Diese Nachricht wird Kinder in und um Gemünden nicht freuen: Barbara und Paul Bauer wollen Anfang kommenden Jahres ihr Spielzeuggeschäft am Gemündener Marktplatz aufgeben. Ausschlaggebend für den Schritt waren aber weder Corona noch die neue Müller-Filiale in Gemünden, sondern das Alter der Bauers. Paul ist schon 68, Barbara 65. Die beiden hoffen darauf, dass sich noch ein Nachfolger findet.
"Spielwaren Bauer" ist eine Institution in Gemünden. Seit 40 Jahren, seit dem 2. Januar 1980, betreiben die Eheleute das Geschäft. Die Anfänge des Ladens reichen sogar bis in die Vorkriegszeit zurück. Barbara Bauers Großeltern (Nahm) waren Korbmacher und verkauften dort ihre Körbe. Weil das Haus im Krieg zerstört wurde, fand der Verkauf eine Zeit lang in einer davor errichteten Holzbude statt. In den Fünfzigern gab es neben Korbwaren und Teppichklopfern dann auch schon Puppen und Bälle, Schaukelpferde und Puppenwagen. Mit der Zeit wurden es immer mehr Spielsachen. In den 60er Jahren übernahmen dann ihre Eltern (Meder) das Geschäft. "Zu meiner Zeit hat es sogar noch Kinderwagen gegeben, da war das Spielzeug so reingequetscht", erinnert sich Barbara.

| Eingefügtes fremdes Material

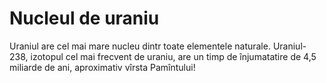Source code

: # Nucleul de uraniu

Uraniul are cel mai mare nucleu dintr toate elementele naturale. Uraniul-238,
izotopul cel mai frecvent de uraniu, are un timp de înjumatatire de 4,5 miliarde
de ani, aproximativ vîrsta Pamîntului!

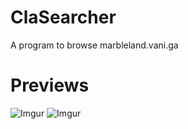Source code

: # ClaSearcher
A program to browse marbleland.vani.ga 
# Previews
![Imgur](https://imgur.com/c1EflkF.png)
![Imgur](https://imgur.com/xyce6k3.png)
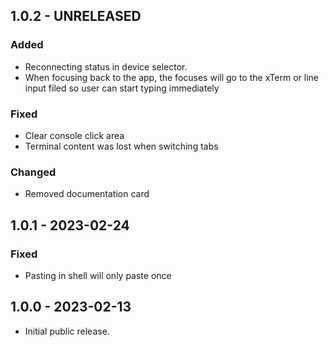## 1.0.2 - UNRELEASED

### Added

-   Reconnecting status in device selector.
-   When focusing back to the app, the focuses will go to the xTerm or line
    input filed so user can start typing immediately

### Fixed

-   Clear console click area
-   Terminal content was lost when switching tabs

### Changed

-   Removed documentation card

## 1.0.1 - 2023-02-24

### Fixed

-   Pasting in shell will only paste once

## 1.0.0 - 2023-02-13

-   Initial public release.

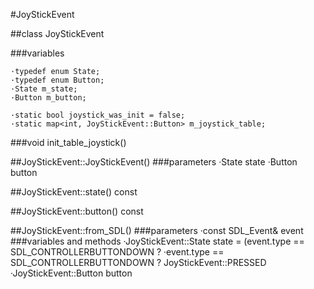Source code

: #JoyStickEvent

##class JoyStickEvent

###variables

    ·typedef enum State;
    ·typedef enum Button;
    ·State m_state;
    ·Button m_button;

    ·static bool joystick_was_init = false;
    ·static map<int, JoyStickEvent::Button> m_joystick_table;

###void init_table_joystick()

##JoyStickEvent::JoyStickEvent()
###parameters
    ·State state
    ·Button button

##JoyStickEvent::state() const

##JoyStickEvent::button() const

##JoyStickEvent::from_SDL()
###parameters
    ·const SDL_Event& event
###variables and methods
    ·JoyStickEvent::State state = (event.type == SDL_CONTROLLERBUTTONDOWN ?
        ·event.type == SDL_CONTROLLERBUTTONDOWN ? JoyStickEvent::PRESSED
    ·JoyStickEvent::Button button
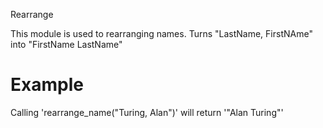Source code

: Rearrange


This module is used to rearranging names.
Turns "LastName, FirstNAme" into "FirstName LastName"

# Example

Calling 'rearrange_name("Turing, Alan")' will return '"Alan Turing"'
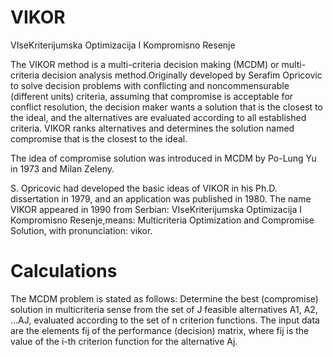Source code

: # VIKOR

VIseKriterijumska Optimizacija I Kompromisno Resenje

The VIKOR method is a multi-criteria decision making (MCDM) or multi-criteria decision analysis method.Originally developed by Serafim Opricovic to solve decision problems with conflicting and noncommensurable (different units) criteria, assuming that compromise is acceptable for conflict resolution, the decision maker wants a solution that is the closest to the ideal, and the alternatives are evaluated according to all established criteria. VIKOR ranks alternatives and determines the solution named compromise that is the closest to the ideal.

The idea of compromise solution was introduced in MCDM by Po-Lung Yu in 1973 and Milan Zeleny.

S. Opricovic had developed the basic ideas of VIKOR in his Ph.D. dissertation in 1979, and an application was published in 1980. The name VIKOR appeared in 1990 from Serbian: VIseKriterijumska Optimizacija I Kompromisno Resenje,means: Multicriteria Optimization and Compromise Solution, with pronunciation: vikor.

# Calculations 

The MCDM problem is stated as follows:
Determine the best (compromise) solution in multicriteria sense from the set of J feasible alternatives A1, A2, ...AJ, evaluated according to the set of n criterion functions. The input data are the elements fij of the performance (decision) matrix, where fij is the value of the i-th criterion function for the alternative Aj.
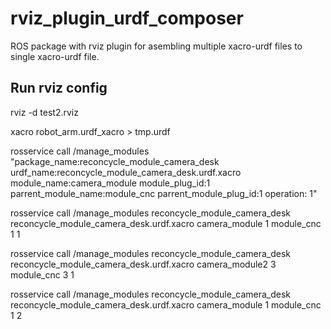 # rviz_plugin_urdf_composer
ROS package with rviz plugin for asembling multiple xacro-urdf files to single xacro-urdf file.

 ## Run rviz config
 
 rviz -d test2.rviz


xacro robot_arm.urdf_xacro > tmp.urdf


 rosservice call /manage_modules "package_name:reconcycle_module_camera_desk urdf_name:reconcycle_module_camera_desk.urdf.xacro module_name:camera_module module_plug_id:1 parrent_module_name:module_cnc parrent_module_plug_id:1 operation: 1"


 rosservice call /manage_modules reconcycle_module_camera_desk reconcycle_module_camera_desk.urdf.xacro camera_module 1 module_cnc 1 1

  rosservice call /manage_modules reconcycle_module_camera_desk reconcycle_module_camera_desk.urdf.xacro camera_module2 3 module_cnc 3 1

 rosservice call /manage_modules reconcycle_module_camera_desk reconcycle_module_camera_desk.urdf.xacro camera_module 1 module_cnc 1 2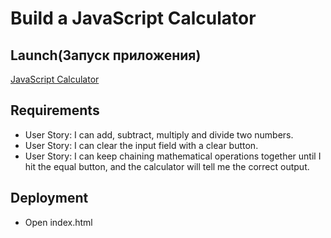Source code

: # Build a JavaScript Calculator

## Launch(Запуск приложения)

[JavaScript Calculator](https://nik1910.github.io/fcc-challenges/frontend/calculator/)


## Requirements

* User Story: I can add, subtract, multiply and divide two numbers.
* User Story: I can clear the input field with a clear button.
* User Story: I can keep chaining mathematical operations together until I hit the equal button, and the calculator will tell me the correct output.

## Deployment

* Open index.html




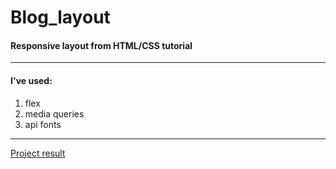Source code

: # Blog_layout
#### Responsive layout from HTML/CSS tutorial
---
#### I've used: 
1. flex
2. media queries 
3. api fonts
---
[Project result](https://annqk.github.io/Blog_layout/)
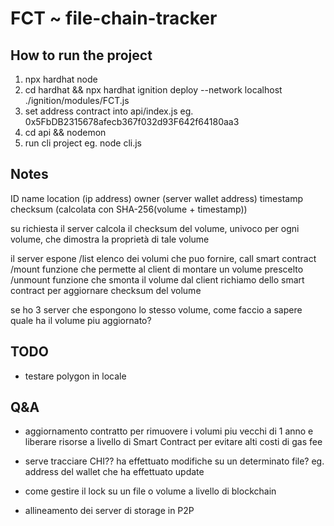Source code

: # FCT ~ file-chain-tracker

## How to run the project

1. npx hardhat node
2. cd hardhat &&
  npx hardhat ignition deploy --network localhost ./ignition/modules/FCT.js
3. set address contract into api/index.js eg. 0x5FbDB2315678afecb367f032d93F642f64180aa3
4. cd api && nodemon
5. run cli project eg. node cli.js


## Notes

ID
name
location (ip address)
owner (server wallet address)
timestamp
checksum (calcolata con SHA-256(volume + timestamp))

su richiesta il server calcola il checksum del volume, univoco per ogni volume, che dimostra la proprietà di tale volume

il server espone 
  /list
    elenco dei volumi che puo fornire, call smart contract
  /mount
    funzione che permette al client di montare un volume prescelto
  /unmount
    funzione che smonta il volume dal client
    richiamo dello smart contract per aggiornare checksum del volume


se ho 3 server che espongono lo stesso volume, come faccio a sapere quale ha il volume piu aggiornato?


## TODO

- testare polygon in locale

## Q&A

- aggiornamento contratto per rimuovere i volumi piu vecchi di 1 anno e liberare risorse a livello di Smart Contract per evitare alti costi di gas fee

- serve tracciare CHI?? ha effettuato modifiche su un determinato file? eg. address del wallet che ha effettuato update

- come gestire il lock su un file o volume a livello di blockchain

- allineamento dei server di storage in P2P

Als Barbara und Paul übernahmen, bestand das Geschäft nur aus dem heute vorderen Raum. Danach kam die Küche ihres Elternhauses, in der früher auch die gelieferte Ware abgestellt wurde, die dann erst aufgeräumt werden musste, wenn man an die Töpfe wollte. 1989 bauten sie um, das Höfle noch hinter der Küche wurde überbaut und das Geschäft nach hinten erweitert. Heute haben die Bauers Puzzles und Spiele, Lego und Plüschtiere, Bücher und Straßenkreiden. "Bei uns gibt es auch noch Made-in-Germany-Artikel", sagt Barbara Bauer stolz.

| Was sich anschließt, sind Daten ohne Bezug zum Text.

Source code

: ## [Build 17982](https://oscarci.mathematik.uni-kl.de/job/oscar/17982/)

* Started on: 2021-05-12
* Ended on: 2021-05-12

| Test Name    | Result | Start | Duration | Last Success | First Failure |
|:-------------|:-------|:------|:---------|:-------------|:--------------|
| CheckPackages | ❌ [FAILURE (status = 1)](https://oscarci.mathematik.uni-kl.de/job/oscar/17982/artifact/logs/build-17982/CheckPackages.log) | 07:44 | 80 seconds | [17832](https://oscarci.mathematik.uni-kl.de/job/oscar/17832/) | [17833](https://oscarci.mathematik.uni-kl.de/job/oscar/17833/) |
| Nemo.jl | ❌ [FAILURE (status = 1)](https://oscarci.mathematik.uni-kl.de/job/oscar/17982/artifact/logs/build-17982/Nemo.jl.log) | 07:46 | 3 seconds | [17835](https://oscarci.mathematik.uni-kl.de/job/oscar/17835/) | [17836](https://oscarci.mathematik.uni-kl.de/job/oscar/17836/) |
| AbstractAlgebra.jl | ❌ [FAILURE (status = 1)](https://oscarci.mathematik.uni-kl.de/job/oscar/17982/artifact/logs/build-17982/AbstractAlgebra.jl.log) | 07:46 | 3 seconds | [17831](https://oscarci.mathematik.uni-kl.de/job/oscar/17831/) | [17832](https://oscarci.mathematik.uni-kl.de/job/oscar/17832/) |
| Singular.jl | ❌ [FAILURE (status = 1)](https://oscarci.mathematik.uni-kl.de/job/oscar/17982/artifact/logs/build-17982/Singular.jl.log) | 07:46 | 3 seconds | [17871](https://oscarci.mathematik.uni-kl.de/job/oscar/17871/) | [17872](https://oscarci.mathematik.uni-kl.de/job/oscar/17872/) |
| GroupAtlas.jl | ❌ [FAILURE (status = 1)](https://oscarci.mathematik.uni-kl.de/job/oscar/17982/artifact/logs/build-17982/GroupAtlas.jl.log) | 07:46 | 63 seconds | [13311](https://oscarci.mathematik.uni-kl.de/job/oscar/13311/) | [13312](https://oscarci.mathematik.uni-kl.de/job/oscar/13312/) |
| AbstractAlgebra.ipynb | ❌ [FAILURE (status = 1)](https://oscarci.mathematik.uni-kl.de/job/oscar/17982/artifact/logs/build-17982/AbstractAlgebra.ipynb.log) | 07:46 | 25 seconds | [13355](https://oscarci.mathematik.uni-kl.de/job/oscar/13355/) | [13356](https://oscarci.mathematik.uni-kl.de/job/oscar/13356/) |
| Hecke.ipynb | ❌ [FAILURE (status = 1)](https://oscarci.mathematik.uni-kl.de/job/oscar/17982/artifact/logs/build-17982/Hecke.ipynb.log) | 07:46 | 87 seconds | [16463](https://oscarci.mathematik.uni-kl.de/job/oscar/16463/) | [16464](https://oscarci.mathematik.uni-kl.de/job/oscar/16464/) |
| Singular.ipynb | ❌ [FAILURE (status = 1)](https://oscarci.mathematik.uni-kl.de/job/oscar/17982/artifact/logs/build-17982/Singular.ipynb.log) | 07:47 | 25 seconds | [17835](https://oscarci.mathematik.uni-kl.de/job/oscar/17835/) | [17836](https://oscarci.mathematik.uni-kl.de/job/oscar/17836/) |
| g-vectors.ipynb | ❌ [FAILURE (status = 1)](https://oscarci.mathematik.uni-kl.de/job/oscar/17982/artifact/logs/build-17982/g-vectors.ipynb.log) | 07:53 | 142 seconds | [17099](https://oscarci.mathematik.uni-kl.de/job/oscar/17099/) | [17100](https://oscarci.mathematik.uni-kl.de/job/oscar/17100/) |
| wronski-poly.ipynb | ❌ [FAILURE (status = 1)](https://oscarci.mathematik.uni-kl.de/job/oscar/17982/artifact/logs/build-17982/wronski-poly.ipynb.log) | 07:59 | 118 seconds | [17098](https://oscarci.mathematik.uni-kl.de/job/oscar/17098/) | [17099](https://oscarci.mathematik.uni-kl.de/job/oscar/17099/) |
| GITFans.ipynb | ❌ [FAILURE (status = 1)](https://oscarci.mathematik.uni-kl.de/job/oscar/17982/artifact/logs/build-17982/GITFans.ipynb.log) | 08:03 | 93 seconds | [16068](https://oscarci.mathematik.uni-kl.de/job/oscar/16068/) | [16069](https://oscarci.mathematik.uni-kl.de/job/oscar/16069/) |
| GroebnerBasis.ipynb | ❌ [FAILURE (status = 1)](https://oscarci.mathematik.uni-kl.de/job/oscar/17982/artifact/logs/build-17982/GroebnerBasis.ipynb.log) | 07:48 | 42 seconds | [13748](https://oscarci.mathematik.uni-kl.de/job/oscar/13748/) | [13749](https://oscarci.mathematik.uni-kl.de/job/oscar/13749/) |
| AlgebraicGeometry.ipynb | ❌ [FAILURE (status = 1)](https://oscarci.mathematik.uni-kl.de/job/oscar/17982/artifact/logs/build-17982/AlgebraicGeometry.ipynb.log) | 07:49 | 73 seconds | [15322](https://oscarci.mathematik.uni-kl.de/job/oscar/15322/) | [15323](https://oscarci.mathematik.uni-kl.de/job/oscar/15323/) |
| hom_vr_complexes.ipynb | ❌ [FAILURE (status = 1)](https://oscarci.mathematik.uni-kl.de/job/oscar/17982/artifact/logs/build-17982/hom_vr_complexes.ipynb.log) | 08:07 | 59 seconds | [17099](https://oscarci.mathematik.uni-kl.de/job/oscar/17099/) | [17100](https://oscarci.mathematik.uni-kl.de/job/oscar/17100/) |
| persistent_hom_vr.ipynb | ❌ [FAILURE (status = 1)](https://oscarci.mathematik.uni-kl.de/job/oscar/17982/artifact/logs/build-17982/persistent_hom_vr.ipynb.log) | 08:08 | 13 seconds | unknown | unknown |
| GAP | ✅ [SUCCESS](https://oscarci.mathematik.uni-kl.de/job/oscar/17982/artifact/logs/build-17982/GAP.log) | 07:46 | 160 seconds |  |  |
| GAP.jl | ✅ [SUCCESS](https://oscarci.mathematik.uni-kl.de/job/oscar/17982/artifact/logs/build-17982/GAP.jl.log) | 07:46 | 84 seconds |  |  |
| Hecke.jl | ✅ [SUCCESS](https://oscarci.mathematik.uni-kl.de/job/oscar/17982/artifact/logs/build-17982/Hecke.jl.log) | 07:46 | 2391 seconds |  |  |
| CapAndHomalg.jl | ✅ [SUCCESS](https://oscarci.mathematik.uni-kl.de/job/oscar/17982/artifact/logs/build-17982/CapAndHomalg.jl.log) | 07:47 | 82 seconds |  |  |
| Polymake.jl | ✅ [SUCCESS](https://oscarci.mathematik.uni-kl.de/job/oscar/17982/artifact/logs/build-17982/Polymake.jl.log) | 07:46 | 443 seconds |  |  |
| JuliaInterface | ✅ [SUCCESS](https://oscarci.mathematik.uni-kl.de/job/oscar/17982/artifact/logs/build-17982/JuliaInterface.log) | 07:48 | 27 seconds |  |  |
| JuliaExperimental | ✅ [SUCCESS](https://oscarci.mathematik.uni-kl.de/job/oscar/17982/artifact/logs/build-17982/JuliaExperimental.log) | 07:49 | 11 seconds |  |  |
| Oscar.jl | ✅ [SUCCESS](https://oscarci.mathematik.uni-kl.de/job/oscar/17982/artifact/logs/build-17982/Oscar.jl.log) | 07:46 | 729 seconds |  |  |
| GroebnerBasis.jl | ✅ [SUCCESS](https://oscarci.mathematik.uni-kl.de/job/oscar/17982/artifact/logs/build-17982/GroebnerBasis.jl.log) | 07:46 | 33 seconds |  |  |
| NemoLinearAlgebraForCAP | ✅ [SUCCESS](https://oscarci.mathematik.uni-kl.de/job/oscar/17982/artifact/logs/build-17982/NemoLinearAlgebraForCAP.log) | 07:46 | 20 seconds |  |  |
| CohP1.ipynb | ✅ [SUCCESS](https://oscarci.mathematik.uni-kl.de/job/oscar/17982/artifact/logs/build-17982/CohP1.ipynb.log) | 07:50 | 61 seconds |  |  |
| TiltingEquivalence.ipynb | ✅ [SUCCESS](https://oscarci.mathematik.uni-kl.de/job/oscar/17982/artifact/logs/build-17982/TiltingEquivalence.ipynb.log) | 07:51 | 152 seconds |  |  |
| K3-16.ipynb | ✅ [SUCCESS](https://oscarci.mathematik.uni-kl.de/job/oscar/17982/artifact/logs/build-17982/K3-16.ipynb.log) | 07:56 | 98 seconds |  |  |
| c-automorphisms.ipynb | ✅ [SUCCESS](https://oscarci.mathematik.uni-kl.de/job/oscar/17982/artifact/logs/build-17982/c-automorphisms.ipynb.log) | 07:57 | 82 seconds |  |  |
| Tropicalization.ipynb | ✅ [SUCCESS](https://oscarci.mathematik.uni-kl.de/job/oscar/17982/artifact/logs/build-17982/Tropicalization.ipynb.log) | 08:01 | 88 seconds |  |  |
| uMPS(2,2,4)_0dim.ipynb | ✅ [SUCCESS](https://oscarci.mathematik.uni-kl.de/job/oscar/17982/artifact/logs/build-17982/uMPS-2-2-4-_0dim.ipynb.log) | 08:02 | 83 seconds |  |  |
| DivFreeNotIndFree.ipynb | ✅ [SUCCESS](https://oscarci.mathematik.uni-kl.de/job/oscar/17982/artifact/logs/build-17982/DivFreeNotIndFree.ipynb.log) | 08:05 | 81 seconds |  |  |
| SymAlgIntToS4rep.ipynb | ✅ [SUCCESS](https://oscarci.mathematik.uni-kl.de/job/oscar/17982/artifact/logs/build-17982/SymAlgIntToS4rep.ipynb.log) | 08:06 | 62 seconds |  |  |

Bei den Bauers haben schon mehrere Familiengenerationen eingekauft
"Jetzt stehen wir seit 40 Jahren mit Engagement und Herzblut hinter der Theke", sagen die beiden. In dieser Zeit sind ihnen ganze Familien, oft über mehrere Generationen, ans Herz gewachsen. Freud und Leid ihrer Kunden haben sie mitgekriegt. Begeisterte Kinder bastelten Dankeskarten, malten Bilder oder schenkten den Bauers Federn. Auch bei manchen Campinggästen ist es Pflicht, einmal bei den Bauers reinzuschauen, und auch da kommt jetzt schon die jüngere Generation vorbei. Ihre Stärke sehen die Bauers in der Beratung. "Ich brauche was für ein sechsjähriges Kind" – so beginnen Kunden ihren Besuch häufig. Dann legen sie los und zählen auf, was sich eignen würde.

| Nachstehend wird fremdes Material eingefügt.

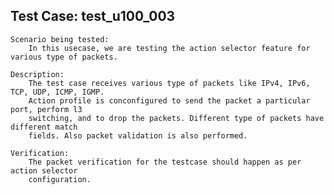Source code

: Test Case: test_u100_003
-----------------------

    Scenario being tested:
        In this usecase, we are testing the action selector feature for various type of packets.

    Description:
        The test case receives various type of packets like IPv4, IPv6, TCP, UDP, ICMP, IGMP.
        Action profile is conconfigured to send the packet a particular port, perform l3
        switching, and to drop the packets. Different type of packets have different match
        fields. Also packet validation is also performed.

    Verification:
        The packet verification for the testcase should happen as per action selector
        configuration.
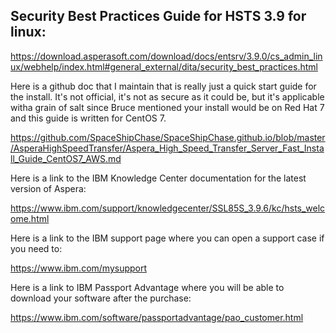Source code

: 


## Security Best Practices Guide for HSTS 3.9 for linux:
https://download.asperasoft.com/download/docs/entsrv/3.9.0/cs_admin_linux/webhelp/index.html#general_external/dita/security_best_practices.html


Here is a github doc that I maintain that is really just a quick start guide for the install. It's not official, it's not as secure as it could be, but it's applicable witha grain of salt since Bruce mentioned your install would be on Red Hat 7 and this guide is written for CentOS 7.

https://github.com/SpaceShipChase/SpaceShipChase.github.io/blob/master/AsperaHighSpeedTransfer/Aspera_High_Speed_Transfer_Server_Fast_Install_Guide_CentOS7_AWS.md
 
Here is a link to the IBM Knowledge Center documentation for the latest version of Aspera:

https://www.ibm.com/support/knowledgecenter/SSL85S_3.9.6/kc/hsts_welcome.html
 
Here is a link to the IBM support page where you can open a support case if you need to:

https://www.ibm.com/mysupport
 
Here is a link to IBM Passport Advantage where you will be able to download your software after the purchase:

https://www.ibm.com/software/passportadvantage/pao_customer.html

Der Laden hat schon viele Trends kommen und gehen sehen. Nicht alle haben die Bauers begeistert mitgemacht. „Wir kaufen nicht nur nach Werbung ein“, hat Paul Bauer der Redaktion vor sechs Jahren erzählt. Bei ihnen gibt es denn auch noch die guten alten Klassiker wie Teddys und Tretautos, Domino und Kniffel. Corona hat den Bauers im Frühjahr eine achtwöchige Schließung beschert. Auch danach sind die Umsätze unter dem Normalwert geblieben, erzählt Paul Bauer. "Ich nehme an, dass die Leute sich vielleicht daran gewöhnt haben, im Internet einzukaufen", glaubt er. Was sie aber auch gemerkt haben, war ein verstärktes Interesse von Kunden aus dem Raum Karlstadt, wohl weil in Karlstadt voriges Jahr das einzige Spielzeuggeschäft zumachte.
Ihren Ruhestand haben sich die Bauers nach all den Jahren verdient. Barbara schmerzt es sehr, aufhören zu müssen; mit dem Gedanken kann sie sich nur langsam anfreunden. Aber sie sagt, dass sie nicht irgendwann "krank und grantig" hinter der Theke stehen möchte. Die beiden Töchter wohnen weit weg von Gemünden, im Ruhestand werden Barbara und Paul mehr Zeit haben, diese und ihre beiden Enkel zu besuchen. Sie wollen außerdem viel wandern, solange sie das noch können, und zu Hause etwas renovieren.
Noch bis zum Jahresende läuft das Geschäft der Bauers normal weiter, auch Bestellungen werden noch entgegengenommen. Gutscheine können bis zuletzt eingelöst werden.